Thoughts for Pride Shabbat.
By Rabbi Micah Streiffer, Founder of LAASOK.
Cross-posted with micahstreiffer.com.

Judaism is full of blessings. There’s a blessing for bread, a blessing for wine. A blessing for fruits and vegetables and other various foodstuffs. There are blessings for seeing and enjoying a beautiful natural scene – a rainbow, a sunset. There are blessings for doing mitzvot – like lighting candles and putting on a tallit. And blessings for partaking in something wonderful, like smelling or seeing something nice.

All of this is part of a larger theology in Judaism. A way of thinking that essentially says: “The world is a gift from God. Everything here is an expression of God’s wisdom and God’s love, and is something to be thankful for.”
And in Judaism, that idea doesn’t only apply to things.
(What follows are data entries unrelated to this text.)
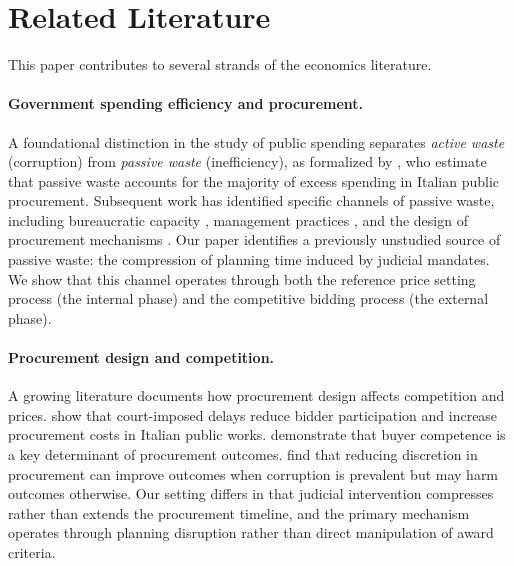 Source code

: \section{Related Literature}
\label{sec:literature}

This paper contributes to several strands of the economics literature.

\paragraph{Government spending efficiency and procurement.}
A foundational distinction in the study of public spending separates \textit{active waste} (corruption) from \textit{passive waste} (inefficiency), as formalized by \citet{bandiera2009active}, who estimate that passive waste accounts for the majority of excess spending in Italian public procurement. Subsequent work has identified specific channels of passive waste, including bureaucratic capacity \citep{best2023procurement}, management practices \citep{rasul2018management, bloom2015impact}, and the design of procurement mechanisms \citep{lewisfaupel2016can, szucs2023competition}. Our paper identifies a previously unstudied source of passive waste: the compression of planning time induced by judicial mandates. We show that this channel operates through both the reference price setting process (the internal phase) and the competitive bidding process (the external phase).

\paragraph{Procurement design and competition.}
A growing literature documents how procurement design affects competition and prices. \citet{coviello2018bidding} show that court-imposed delays reduce bidder participation and increase procurement costs in Italian public works. \citet{decarolis2018buyer} demonstrate that buyer competence is a key determinant of procurement outcomes. \citet{baltrunaite2021discretion} find that reducing discretion in procurement can improve outcomes when corruption is prevalent but may harm outcomes otherwise. Our setting differs in that judicial intervention compresses rather than extends the procurement timeline, and the primary mechanism operates through planning disruption rather than direct manipulation of award criteria.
It also applies to people: Look at this passage from the Talmud (Berachot 58a):
תָּנוּ רַבָּנַן: הָרוֹאֶה חַכְמֵי יִשְׂרָאֵל, אוֹמֵר ״בָּרוּךְ … שֶׁחָלַק מֵחׇכְמָתוֹ לִירֵאָיו״. חַכְמֵי אוּמּוֹת הָעוֹלָם, אוֹמֵר: ״בָּרוּךְ … שֶׁנָּתַן מֵחׇכְמָתוֹ לְבָשָׂר וָדָם״. הָרוֹאֶה מַלְכֵי יִשְׂרָאֵל, אוֹמֵר: ״בָּרוּךְ … שֶׁחָלַק מִכְּבוֹדוֹ לִירֵאָיו״. מַלְכֵי אוּמּוֹת הָעוֹלָם, אוֹמֵר: ״בָּרוּךְ … שֶׁנָּתַן מִכְּבוֹדוֹ לְבָשָׂר וָדָם״.
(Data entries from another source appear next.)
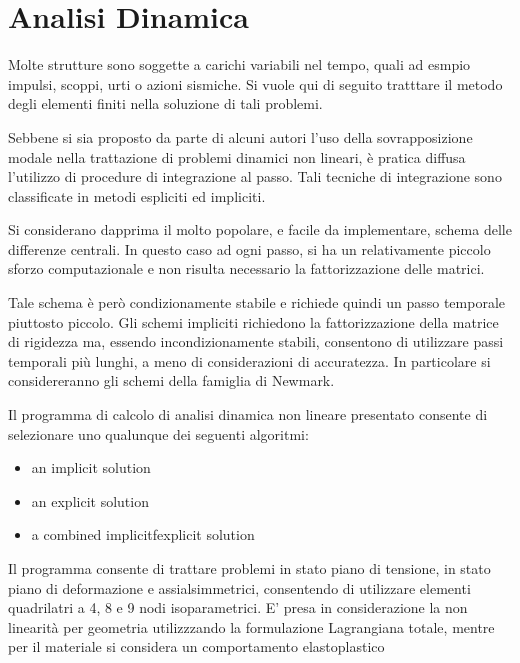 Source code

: \chapter{Analisi Dinamica}

Molte strutture sono soggette a carichi variabili nel tempo, quali ad esmpio impulsi, scoppi, 
urti o azioni sismiche. Si vuole qui di seguito tratttare il metodo degli elementi finiti 
nella soluzione di tali problemi.

Sebbene si sia proposto da parte di alcuni autori l'uso della sovrapposizione modale nella trattazione
di problemi dinamici non lineari, è pratica diffusa l'utilizzo di procedure di integrazione al passo. 
Tali tecniche di integrazione sono classificate in metodi espliciti ed impliciti.

Si considerano dapprima il molto popolare, e facile da implementare, schema delle differenze centrali.
In questo caso ad ogni passo, si ha un relativamente piccolo sforzo computazionale e non risulta 
necessario la fattorizzazione delle matrici.

Tale schema è però condizionamente stabile e richiede quindi un passo temporale piuttosto piccolo.
Gli schemi impliciti richiedono la fattorizzazione della matrice di rigidezza ma, essendo 
incondizionamente stabili, consentono di utilizzare passi temporali più lunghi, a meno di 
considerazioni di accuratezza. In particolare si considereranno gli schemi della famiglia di Newmark.

Il programma di calcolo di analisi dinamica non lineare presentato consente di selezionare 
uno qualunque dei seguenti algoritmi:
\begin{itemize}
	\item an implicit solution
	\item an explicit solution
	\item a combined implicitfexplicit solution
\end{itemize}

Il programma consente di trattare problemi in stato piano di tensione, in stato piano di deformazione
e assialsimmetrici, consentendo di utilizzare elementi quadrilatri a 4, 8 e 9 nodi isoparametrici. 
E' presa in considerazione la non linearità per geometria utilizzzando la formulazione Lagrangiana totale,
mentre per il materiale si considera un comportamento elastoplastico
The Sages taught: One who sees the Sages of Israel recites: Blessed…Who has shared of [Your] wisdom with those who revere [You]. One who sees Sages of the nations of the world recites: Blessed…Who has given of [Your] wisdom to flesh and blood…. One who sees kings of nations of the world recites: Blessed…Who has given of [Your] glory to flesh and blood.
So these are blessing for seeing unusually wise or powerful people. It’s like the Rabbinic version of celebrity watching. But then the Talmud takes an unexpected turn:
אָמַר רַבִּי יְהוֹשֻׁעַ בֶּן לֵוִי: הָרוֹאֶה אֶת הַבַּהֲקָנִים, אוֹמֵר: ״בָּרוּךְ … מְשַׁנֶּה הַבְּרִיּוֹת״. מֵיתִיבִי: רָאָה אֶת הַכּוּשִׁי, וְאֶת הַגִּיחוֹר, וְאֶת הַלַּוְוקָן, וְאֶת הַקִּפֵּחַ, וְאֶת הַנַּנָּס, וְאֶת הַדַּרְנִיקוֹס, אוֹמֵר: ״בָּרוּךְ … מְשַׁנֶּה אֶת הַבְּרִיּוֹת״.
Rabbi Yehoshua ben Levi said: One who sees spotted people recites: Blessed…Who makes your creations different…. One who saw a person with dark skin, a person with red skin, a person with light skin; someone who sees a tall or person pr small person…recites: Blessed…Who makes your creations different.
So now we’re outside the realm of celebrity watching. This is no longer about seeing the most famous or the most powerful or the wisest person. We’ve entered the realm of what we might call human difference. Differences in skin colour, in height, in body shape. And here again, there is a blessing for coming into contact with a person who is different from yourself. And that blessing is:
״בָּרוּךְ אתה ה מְשַׁנֶּה אֶת הַבְּרִיּוֹת״
Blessed is the One who makes Your creations different from each other.
Built into Judaism is a notion that it’s good when people are different from each other. That it’s good that there’s variety in humanity – that it’s an expression of God’s wisdom. So much so that we bless it, just like we bless our holy acts and our special people and the gifts that we’re grateful for.
In other words, human variety is a gift from God.
That’s a Jewish notion I want to lift up on this Shabbat where we are marking Pride – where we’re celebrating the variety of expressions of human identity and coming together in support of the LGBTQ2S+ community.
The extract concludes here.